Fig. 3 is a schematic diagram of feature clustering of a matrix based on a candidate area network according to an embodiment of the present application.

The specific implementation flow is shown in fig. 3, where the input 310 is a feature map matrix FMap, and the input feature map is cut 360 by using coordinates of candidate boxes obtained after NMS screening, through convolution+non-monotonic neural activation function (CM) (320), classification, regression, convolution+mapping activation function (CS) (330), convolution (340), non-maximum suppression (NMS) (350).

In one embodiment of the present application, assuming that the input matrix size is 60×40×512, the matrix size obtained by performing CM is still 60×40×512, and then the classification matrix and the coordinate matrix of all candidate frames are obtained after CS and Conv operations in cls and reg branches, the sizes are 60×40 (9*2) =60×40×18 (9 indicates the number of anchor boxes, 2 indicates the two classifications of foreground and background), 60×40 (9*4) =60×40×36 (9 indicates the number of anchor boxes, 4 indicates the coordinates of each anchor box (i.e. the center point coordinate x of the anchor box, y and width and height w, h) of the anchor box), then NMS is performed on all candidate boxes (all candidate boxes are sorted in descending order of classification probability, the candidate box with the highest probability is reserved and other candidate boxes overlapped with the candidate box (i.e. IOU > 0.5) are deleted, redundant boxes are deleted and the first n (configurable, for example, 300) candidate boxes are reserved, and finally Cut operation is performed on the filtered n candidate boxes on the input feature map FMap to obtain a final Output matrix Output (i.e. a candidate box feature map matrix).

In the cutting process, assuming that the size of the Input matrix Input is 60×40×512, and the coordinates of one candidate frame of 300 candidate frames screened by the NMS are (9,15,20,30), the Cut operation indicates that the candidate frame with the width and height (20, 30) is Cut at the (9, 15) position on the Input matrix, i.e. the feature map FMap (i.e. the feature map matrix of the candidate frame, the size of which is 20×30×512). Similarly, 300 candidate frame feature map matrices of different sizes may be obtained.

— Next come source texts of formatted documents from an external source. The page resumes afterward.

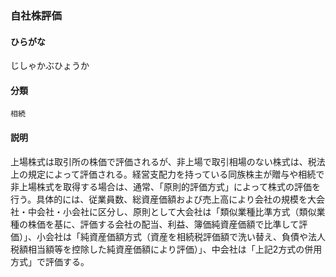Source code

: <div style="display:none;">

## [あ行](securities-terms?id=あ行)
## [か行](securities-terms?id=か行)
## [さ行](securities-terms?id=さ行)

</div>

### 自社株評価

#### ひらがな

じしゃかぶひょうか

#### 分類

`相続`

#### 説明

上場株式は取引所の株価で評価されるが、非上場で取引相場のない株式は、税法上の規定によって評価される。経営支配力を持っている同族株主が贈与や相続で非上場株式を取得する場合は、通常、「原則的評価方式」によって株式の評価を行う。具体的には、従業員数、総資産価額および売上高により会社の規模を大会社・中会社・小会社に区分し、原則として大会社は「類似業種比準方式（類似業種の株価を基に、評価する会社の配当、利益、簿価純資産価額で比準して評価）」、小会社は「純資産価額方式（資産を相続税評価額で洗い替え、負債や法人税額相当額等を控除した純資産価額により評価）」、中会社は「上記2方式の併用方式」で評価する。

<div style="display:none;">

## [た行](securities-terms?id=た行)
## [な行](securities-terms?id=な行)
## [は行](securities-terms?id=は行)
## [ま行](securities-terms?id=ま行)
## [や行](securities-terms?id=や行)
## [ら行](securities-terms?id=ら行)
## [わ行](securities-terms?id=わ行)
## [英数字・記号](securities-terms?id=英数字・記号)

</div>

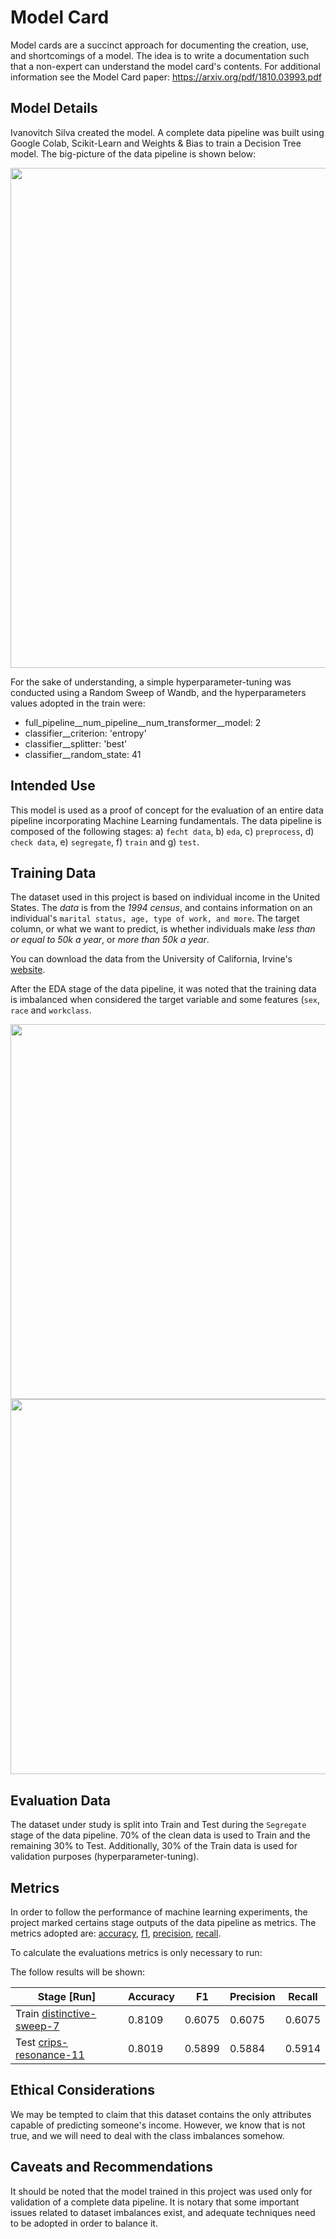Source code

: # Model Card

Model cards are a succinct approach for documenting the creation, use, and shortcomings of a model. The idea is to write a documentation such that a non-expert can understand the model card's contents. For additional information see the Model Card paper: https://arxiv.org/pdf/1810.03993.pdf

## Model Details
Ivanovitch Silva created the model. A complete data pipeline was built using Google Colab, Scikit-Learn and Weights & Bias to train a Decision Tree model. The big-picture of the data pipeline is shown below:

<img width="800" src="../../../images/workflow.png">

For the sake of understanding, a simple hyperparameter-tuning was conducted using a Random Sweep of Wandb, and the hyperparameters values adopted in the train were:

- full_pipeline__num_pipeline__num_transformer__model: 2
- classifier__criterion: 'entropy'
- classifier__splitter: 'best'
- classifier__random_state: 41

## Intended Use
This model is used as a proof of concept for the evaluation of an entire data pipeline incorporating Machine Learning fundamentals. The data pipeline is composed of the following stages: a) ``fecht data``, b) ``eda``, c) ``preprocess``, d) ``check data``, e) ``segregate``, f) ``train`` and g) ``test``.

## Training Data

The dataset used in this project is based on individual income in the United States. The *data* is from the *1994 census*, and contains information on an individual's ``marital status, age, type of work, and more``. The target column, or what we want to predict, is whether individuals make *less than or equal to 50k a year*, or *more than 50k a year*.

You can download the data from the University of California, Irvine's [website](http://archive.ics.uci.edu/ml/datasets/Adult).

After the EDA stage of the data pipeline, it was noted that the training data is imbalanced when considered the target variable and some features (``sex``, ``race`` and ``workclass``. 

<img width="600" src="../../../images/gender_race.png"><img width="600" src="../../../images/gender_workclass.png">


## Evaluation Data
The dataset under study is split into Train and Test during the ``Segregate`` stage of the data pipeline. 70% of the clean data is used to Train and the remaining 30% to Test. Additionally, 30% of the Train data is used for validation purposes (hyperparameter-tuning). 

## Metrics
In order to follow the performance of machine learning experiments, the project marked certains stage outputs of the data pipeline as metrics. The metrics adopted are: [accuracy](https://scikit-learn.org/stable/modules/generated/sklearn.metrics.accuracy_score.html), [f1](https://scikit-learn.org/stable/modules/generated/sklearn.metrics.f1_score.html#sklearn.metrics.f1_score), [precision](https://scikit-learn.org/stable/modules/generated/sklearn.metrics.precision_score.html#sklearn.metrics.precision_score), [recall](https://scikit-learn.org/stable/modules/generated/sklearn.metrics.recall_score.html#sklearn.metrics.recall_score).

To calculate the evaluations metrics is only necessary to run:

The follow results will be shown:

 **Stage [Run]**                        | **Accuracy** | **F1** | **Precision** | **Recall** | 
---------------------------------|--------------|--------|---------------|------------|
 Train [distinctive-sweep-7](https://wandb.ai/ivanovitchm/decision_tree/runs/f40ujfaq/overview?workspace=user-ivanovitchm) | 0.8109       | 0.6075 | 0.6075        | 0.6075     |  
 Test [crips-resonance-11](https://wandb.ai/ivanovitchm/decision_tree/runs/1wg7ibyy/overview?workspace=user-ivanovitchm)  | 0.8019       | 0.5899 | 0.5884        | 0.5914     |


## Ethical Considerations

We may be tempted to claim that this dataset contains the only attributes capable of predicting someone's income. However, we know that is not true, and we will need to deal with the class imbalances somehow.

## Caveats and Recommendations
It should be noted that the model trained in this project was used only for validation of a complete data pipeline. It is notary that some important issues related to dataset imbalances exist, and adequate techniques need to be adopted in order to balance it.
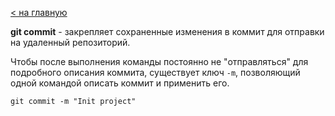 [< на главную](../README.md)

**git commit** - закрепляет сохраненные изменения в коммит для отправки на удаленный репозиторий.

Чтобы после выполнения команды постоянно не "отправляться" для подробного описания коммита, существует ключ `-m`, позволяющий одной командой описать коммит и применить его.

`git commit -m "Init project"`
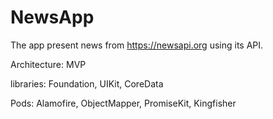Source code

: # NewsApp

The app present news from https://newsapi.org using its API.

 Architecture: MVP
 
 libraries: Foundation, UIKit, CoreData
 
 Pods: Alamofire, ObjectMapper, PromiseKit, Kingfisher

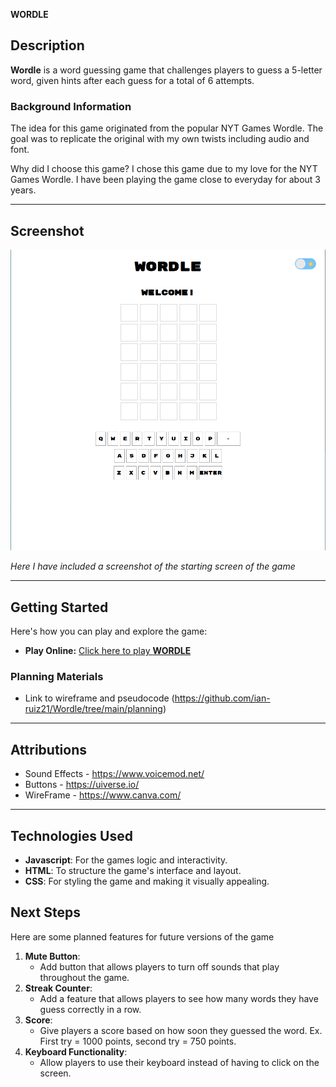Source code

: **WORDLE**

## Description

**Wordle** is a word guessing game that challenges players to guess a 5-letter word, given hints after each guess for a total of 6 attempts.  

### Background Information

The idea for this game originated from the popular NYT Games Wordle. The goal was to replicate the original with my own twists including audio and font. 

Why did I choose this game? I chose this game due to my love for the NYT Games Wordle. I have been playing the game close to everyday for about 3 years.

---

## Screenshot

![Starting Screen](./wordleStartScreen.png)  

*Here I have included a screenshot of the starting screen of the game*

---

## Getting Started

Here's how you can play and explore the game:

- **Play Online:** [Click here to play **WORDLE**](https://ian-ruiz21.github.io/Wordle/)

### Planning Materials

- Link to wireframe and pseudocode (https://github.com/ian-ruiz21/Wordle/tree/main/planning)

---

## Attributions

- Sound Effects - https://www.voicemod.net/
- Buttons - https://uiverse.io/
- WireFrame - https://www.canva.com/

---

## Technologies Used
- **Javascript**: For the games logic and interactivity.
- **HTML**: To structure the game's interface and layout.
- **CSS**: For styling the game and making it visually appealing.

## Next Steps
Here are some planned features for future versions of the game
1. **Mute Button**:
    - Add button that allows players to turn off sounds that play throughout the game.
2. **Streak Counter**:
    - Add a feature that allows players to see how many words they have guess correctly in a row.
3. **Score**: 
    - Give players a score based on how soon they guessed the word. Ex. First try = 1000 points, second try = 750 points.
4. **Keyboard Functionality**:
    - Allow players to use their keyboard instead of having to click on the screen.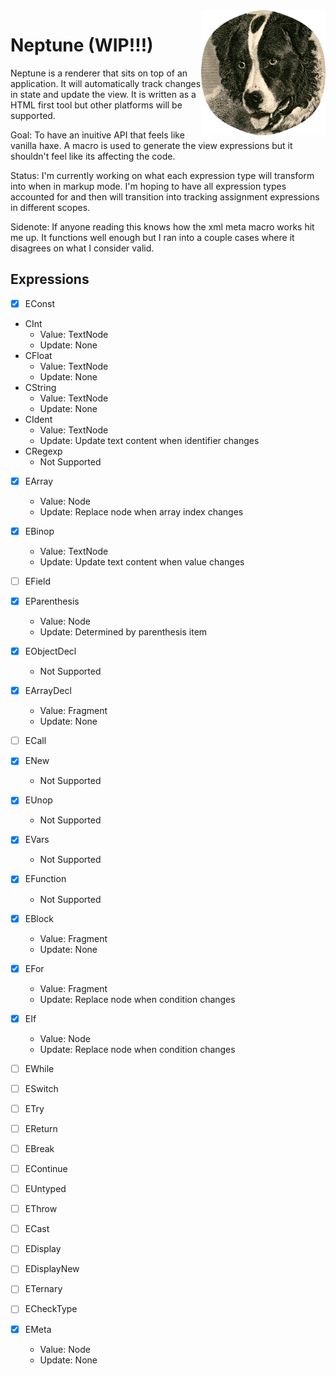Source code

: <img src="./neptune.png" height="200"  align="right">

# Neptune (WIP!!!)

Neptune is a renderer that sits on top of an application. It will automatically track changes in state and update the view. It is written as a HTML first tool but other platforms will be supported.

Goal: To have an inuitive API that feels like vanilla haxe. A macro is used to generate the view expressions but it shouldn't feel like its affecting the code.

Status: I'm currently working on what each expression type will transform into when in markup mode. I'm hoping to have all expression types accounted for and then will transition into tracking assignment expressions in different scopes.

Sidenote: If anyone reading this knows how the xml meta macro works hit me up. It functions well enough but I ran into a couple cases where it disagrees on what I consider valid.

## Expressions

- [x] EConst
* CInt
  * Value: TextNode
  * Update: None
* CFloat
  * Value: TextNode
  * Update: None
* CString
  * Value: TextNode
  * Update: None
* CIdent
  * Value: TextNode
  * Update: Update text content when identifier changes
* CRegexp
  * Not Supported

- [x] EArray
  * Value: Node
  * Update: Replace node when array index changes

- [x] EBinop
  * Value: TextNode
  * Update: Update text content when value changes

- [ ] EField

- [x] EParenthesis
  * Value: Node
  * Update: Determined by parenthesis item

- [x] EObjectDecl
  * Not Supported

- [x] EArrayDecl
  * Value: Fragment
  * Update: None

- [ ] ECall

- [x] ENew
  * Not Supported

- [x] EUnop
  * Not Supported

- [x] EVars
  * Not Supported

- [x] EFunction
  * Not Supported

- [x] EBlock
  * Value: Fragment
  * Update: None

- [x] EFor
  * Value: Fragment
  * Update: Replace node when condition changes

- [x] EIf
  * Value: Node
  * Update: Replace node when condition changes

- [ ] EWhile

- [ ] ESwitch

- [ ] ETry

- [ ] EReturn

- [ ] EBreak

- [ ] EContinue

- [ ] EUntyped

- [ ] EThrow

- [ ] ECast

- [ ] EDisplay

- [ ] EDisplayNew

- [ ] ETernary

- [ ] ECheckType

- [x] EMeta
  * Value: Node
  * Update: None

S130: and carrying out interest-based pooling treatment on the second matrix to obtain a third matrix.

In an embodiment of the present application, after obtaining the second matrix, the second matrix is subjected to pooling processing based on interest, so as to obtain a third matrix. The specific treatment process comprises the following steps: partitioning the second matrixes to obtain blocks corresponding to the second matrixes; and carrying out maximum pooling treatment on the block, and selecting the maximum value in the set area of the block to obtain the third matrix.

Fig. 4 is a schematic diagram of pooling a matrix according to an embodiment of the present application.

As shown in fig. 4, in an embodiment of the present application, the input 410 is all candidate boxes CBox screened in the previous step. Next, a roiplating operation is performed to uniformly block all the candidate blocks CBox of different sizes obtained in the previous step into a preset size (420), for example, 7*7. For example, when 300 candidate frames are unified in size, that is, 300 candidate frame feature map matrices with m×n×512 are unified into 1 candidate frame feature map matrix with m×7×7×512. Assuming that Input (i.e., CBox) has 300 candidate blocks, for example, one candidate block has a size of 20×30×512, a block (420) operation is first performed to divide the matrix 20×30×512 into 7*7 fixed-size blocks and perform rounding, where each block has a size of: (20/7) × (30/7) =2.86×4.29=2×4; a max pooling (430) operation is then performed on each block, i.e. only the pixel with the largest value of 2 x 4 = 8 pixels is retained. And finally obtaining a final output matrix with the size of 7 x 512, wherein the final output matrix is obtained by a candidate frame through RoIPooling operation. Since there are 300 total, the final output matrix (440) size is 300×7×7×512.

S140: and performing full connection and activation processing on the third matrix to obtain a feature map corresponding to the target object.

In an embodiment of the present application, regression (reg) of the vehicle detection frame and classification (cls) of the vehicle model are then performed respectively through two layers of FCR (full connection+relu activation function) and two different branches FC (full connection), FCs (full connection+softmax activation function), so as to obtain a feature map corresponding to the vehicle.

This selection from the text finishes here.